[Stored data]
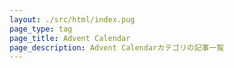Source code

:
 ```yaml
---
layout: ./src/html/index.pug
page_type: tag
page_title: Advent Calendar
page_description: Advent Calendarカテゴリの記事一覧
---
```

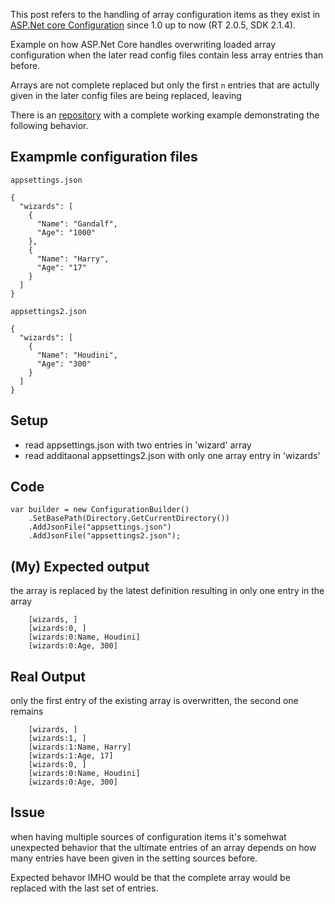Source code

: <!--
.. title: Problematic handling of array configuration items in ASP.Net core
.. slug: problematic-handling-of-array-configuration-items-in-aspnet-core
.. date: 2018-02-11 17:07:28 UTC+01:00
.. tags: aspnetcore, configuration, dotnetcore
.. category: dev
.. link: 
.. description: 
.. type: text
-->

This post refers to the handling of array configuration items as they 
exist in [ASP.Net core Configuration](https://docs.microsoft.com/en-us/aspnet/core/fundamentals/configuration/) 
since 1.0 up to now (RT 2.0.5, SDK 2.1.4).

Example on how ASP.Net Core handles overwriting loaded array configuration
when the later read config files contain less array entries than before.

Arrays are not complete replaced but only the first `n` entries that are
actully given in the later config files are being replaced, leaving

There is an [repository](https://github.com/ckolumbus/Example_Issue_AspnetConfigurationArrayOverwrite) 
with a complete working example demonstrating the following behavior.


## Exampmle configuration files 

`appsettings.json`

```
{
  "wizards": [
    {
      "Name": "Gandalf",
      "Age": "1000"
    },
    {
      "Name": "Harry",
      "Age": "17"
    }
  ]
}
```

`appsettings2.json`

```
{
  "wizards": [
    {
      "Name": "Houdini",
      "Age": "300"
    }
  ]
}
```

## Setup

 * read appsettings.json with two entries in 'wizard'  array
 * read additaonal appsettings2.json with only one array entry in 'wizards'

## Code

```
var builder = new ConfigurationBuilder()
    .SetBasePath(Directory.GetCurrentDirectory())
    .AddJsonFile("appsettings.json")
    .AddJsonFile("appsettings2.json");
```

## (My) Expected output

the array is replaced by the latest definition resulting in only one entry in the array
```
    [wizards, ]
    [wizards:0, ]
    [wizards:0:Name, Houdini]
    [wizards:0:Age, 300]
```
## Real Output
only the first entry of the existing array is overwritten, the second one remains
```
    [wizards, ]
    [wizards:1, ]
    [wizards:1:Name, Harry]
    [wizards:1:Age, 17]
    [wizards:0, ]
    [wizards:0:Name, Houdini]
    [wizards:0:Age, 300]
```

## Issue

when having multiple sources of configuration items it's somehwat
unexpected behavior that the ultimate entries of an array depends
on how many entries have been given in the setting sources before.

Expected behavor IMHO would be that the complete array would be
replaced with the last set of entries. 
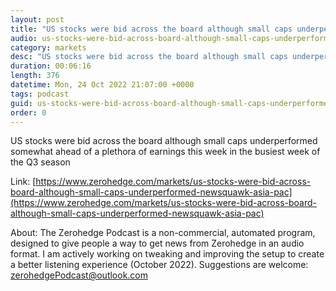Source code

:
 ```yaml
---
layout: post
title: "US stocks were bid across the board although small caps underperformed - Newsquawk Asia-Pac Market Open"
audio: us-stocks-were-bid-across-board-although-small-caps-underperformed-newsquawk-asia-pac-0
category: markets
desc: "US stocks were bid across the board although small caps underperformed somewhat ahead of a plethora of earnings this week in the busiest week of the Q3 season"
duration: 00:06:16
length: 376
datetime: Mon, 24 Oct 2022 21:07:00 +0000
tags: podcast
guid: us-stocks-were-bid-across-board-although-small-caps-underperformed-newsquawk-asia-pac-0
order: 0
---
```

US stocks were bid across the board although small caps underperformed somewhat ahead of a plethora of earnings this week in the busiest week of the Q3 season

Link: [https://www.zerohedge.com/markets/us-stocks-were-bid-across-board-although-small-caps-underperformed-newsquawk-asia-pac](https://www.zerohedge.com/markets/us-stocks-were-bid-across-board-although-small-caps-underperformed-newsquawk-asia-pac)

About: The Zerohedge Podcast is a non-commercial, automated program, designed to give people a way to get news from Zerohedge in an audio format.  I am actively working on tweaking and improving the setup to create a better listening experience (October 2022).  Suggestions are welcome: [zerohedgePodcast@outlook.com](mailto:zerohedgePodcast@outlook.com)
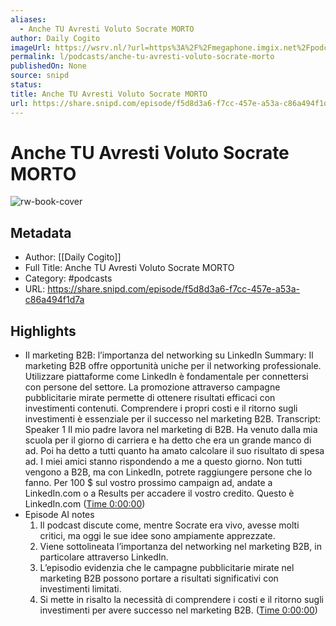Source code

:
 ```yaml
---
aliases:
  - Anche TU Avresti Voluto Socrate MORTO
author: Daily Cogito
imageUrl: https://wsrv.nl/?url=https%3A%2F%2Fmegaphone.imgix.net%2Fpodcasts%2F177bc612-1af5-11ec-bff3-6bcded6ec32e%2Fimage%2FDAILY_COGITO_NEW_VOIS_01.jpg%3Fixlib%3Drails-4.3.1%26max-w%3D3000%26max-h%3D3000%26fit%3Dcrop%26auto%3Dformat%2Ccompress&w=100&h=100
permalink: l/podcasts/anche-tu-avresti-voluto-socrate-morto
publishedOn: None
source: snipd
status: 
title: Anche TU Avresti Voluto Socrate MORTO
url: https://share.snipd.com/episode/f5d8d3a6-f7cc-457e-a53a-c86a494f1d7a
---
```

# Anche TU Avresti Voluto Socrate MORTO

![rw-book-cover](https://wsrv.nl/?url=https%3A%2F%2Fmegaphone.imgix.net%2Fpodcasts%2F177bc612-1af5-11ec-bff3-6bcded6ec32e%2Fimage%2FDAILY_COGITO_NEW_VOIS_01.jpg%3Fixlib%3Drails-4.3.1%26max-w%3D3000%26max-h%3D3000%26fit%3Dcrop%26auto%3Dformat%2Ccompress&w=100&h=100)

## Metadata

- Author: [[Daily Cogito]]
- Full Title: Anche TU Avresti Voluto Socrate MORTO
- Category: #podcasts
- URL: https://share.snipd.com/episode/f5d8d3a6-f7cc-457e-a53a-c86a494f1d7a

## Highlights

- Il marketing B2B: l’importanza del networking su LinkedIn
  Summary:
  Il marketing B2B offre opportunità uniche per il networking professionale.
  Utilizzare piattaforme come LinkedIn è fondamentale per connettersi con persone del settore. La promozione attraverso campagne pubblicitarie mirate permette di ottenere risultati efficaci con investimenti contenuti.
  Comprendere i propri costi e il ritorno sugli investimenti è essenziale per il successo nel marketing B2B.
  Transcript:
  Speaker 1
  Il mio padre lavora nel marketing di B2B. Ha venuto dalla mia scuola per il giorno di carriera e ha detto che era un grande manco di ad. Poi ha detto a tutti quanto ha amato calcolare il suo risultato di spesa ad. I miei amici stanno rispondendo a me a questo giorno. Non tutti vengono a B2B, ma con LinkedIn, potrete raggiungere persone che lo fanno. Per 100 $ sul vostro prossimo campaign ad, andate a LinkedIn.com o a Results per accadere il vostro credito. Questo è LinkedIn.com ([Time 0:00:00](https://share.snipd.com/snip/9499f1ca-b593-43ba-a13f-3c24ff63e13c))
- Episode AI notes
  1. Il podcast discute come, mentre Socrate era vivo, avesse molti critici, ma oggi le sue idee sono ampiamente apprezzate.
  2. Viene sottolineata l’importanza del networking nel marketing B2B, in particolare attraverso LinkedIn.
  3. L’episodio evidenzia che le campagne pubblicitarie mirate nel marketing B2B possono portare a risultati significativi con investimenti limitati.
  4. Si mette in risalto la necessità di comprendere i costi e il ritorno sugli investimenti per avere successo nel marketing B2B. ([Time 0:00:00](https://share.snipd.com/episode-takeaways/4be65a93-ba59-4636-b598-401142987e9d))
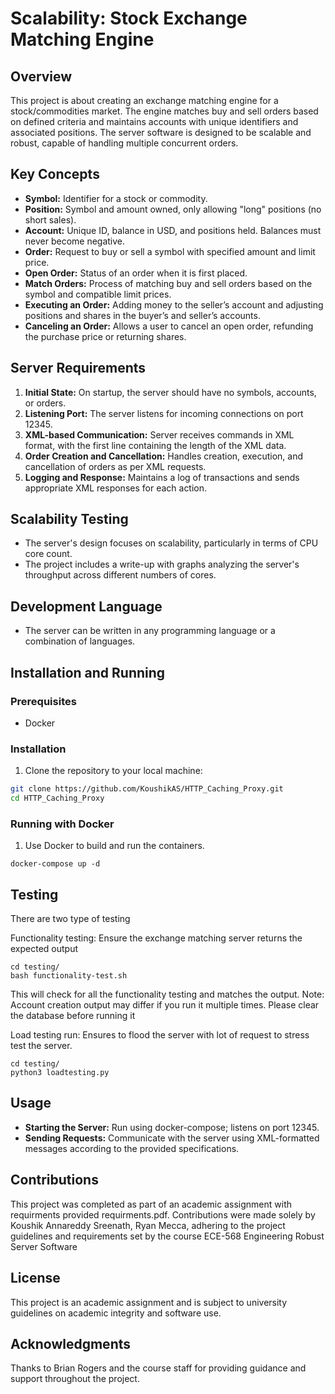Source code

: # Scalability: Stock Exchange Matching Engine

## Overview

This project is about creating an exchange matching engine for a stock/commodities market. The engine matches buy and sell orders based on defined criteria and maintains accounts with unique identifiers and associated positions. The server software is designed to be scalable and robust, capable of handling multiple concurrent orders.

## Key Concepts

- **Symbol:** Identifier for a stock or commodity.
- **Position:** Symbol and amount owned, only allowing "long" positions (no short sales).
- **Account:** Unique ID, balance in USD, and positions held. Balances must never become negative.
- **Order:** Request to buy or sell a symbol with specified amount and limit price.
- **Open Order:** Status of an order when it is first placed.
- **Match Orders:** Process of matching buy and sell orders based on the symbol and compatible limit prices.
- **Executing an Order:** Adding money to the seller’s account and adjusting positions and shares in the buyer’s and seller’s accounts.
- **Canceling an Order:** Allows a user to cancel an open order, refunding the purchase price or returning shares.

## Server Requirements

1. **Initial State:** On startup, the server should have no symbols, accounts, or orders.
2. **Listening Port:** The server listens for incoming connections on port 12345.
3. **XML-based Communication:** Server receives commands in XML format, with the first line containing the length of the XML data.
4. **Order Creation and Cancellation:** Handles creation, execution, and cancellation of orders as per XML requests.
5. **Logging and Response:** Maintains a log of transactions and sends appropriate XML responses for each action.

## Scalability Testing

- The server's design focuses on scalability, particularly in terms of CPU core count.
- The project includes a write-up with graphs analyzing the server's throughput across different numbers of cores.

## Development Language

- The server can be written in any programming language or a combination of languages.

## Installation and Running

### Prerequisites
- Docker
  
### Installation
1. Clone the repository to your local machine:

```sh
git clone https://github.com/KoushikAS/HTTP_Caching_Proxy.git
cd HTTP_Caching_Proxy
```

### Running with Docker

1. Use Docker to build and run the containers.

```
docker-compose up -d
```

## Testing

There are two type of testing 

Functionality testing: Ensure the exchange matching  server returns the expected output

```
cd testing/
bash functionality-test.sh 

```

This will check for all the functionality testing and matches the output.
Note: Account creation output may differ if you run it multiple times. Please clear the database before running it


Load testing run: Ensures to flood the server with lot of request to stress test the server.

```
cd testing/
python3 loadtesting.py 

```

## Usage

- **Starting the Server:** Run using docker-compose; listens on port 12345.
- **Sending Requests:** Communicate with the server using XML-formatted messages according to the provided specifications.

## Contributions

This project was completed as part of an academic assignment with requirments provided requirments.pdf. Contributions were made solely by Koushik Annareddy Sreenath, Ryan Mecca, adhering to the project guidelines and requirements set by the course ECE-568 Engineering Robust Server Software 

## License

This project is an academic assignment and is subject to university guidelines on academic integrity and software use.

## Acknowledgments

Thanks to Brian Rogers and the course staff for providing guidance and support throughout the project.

* ACTION ITEM: For the string "project", search the preceding data and copy every line that includes it.

* TASK OUTPUT:
This project is about creating an exchange matching engine for a stock/commodities market. The engine matches buy and sell orders based on defined criteria and maintains accounts with unique identifiers and associated positions. The server software is designed to be scalable and robust, capable of handling multiple concurrent orders.
- The project includes a write-up with graphs analyzing the server's throughput across different numbers of cores.
This project was completed as part of an academic assignment with requirments provided requirments.pdf. Contributions were made solely by Koushik Annareddy Sreenath, Ryan Mecca, adhering to the project guidelines and requirements set by the course ECE-568 Engineering Robust Server Software 
This project is an academic assignment and is subject to university guidelines on academic integrity and software use.
Thanks to Brian Rogers and the course staff for providing guidance and support throughout the project.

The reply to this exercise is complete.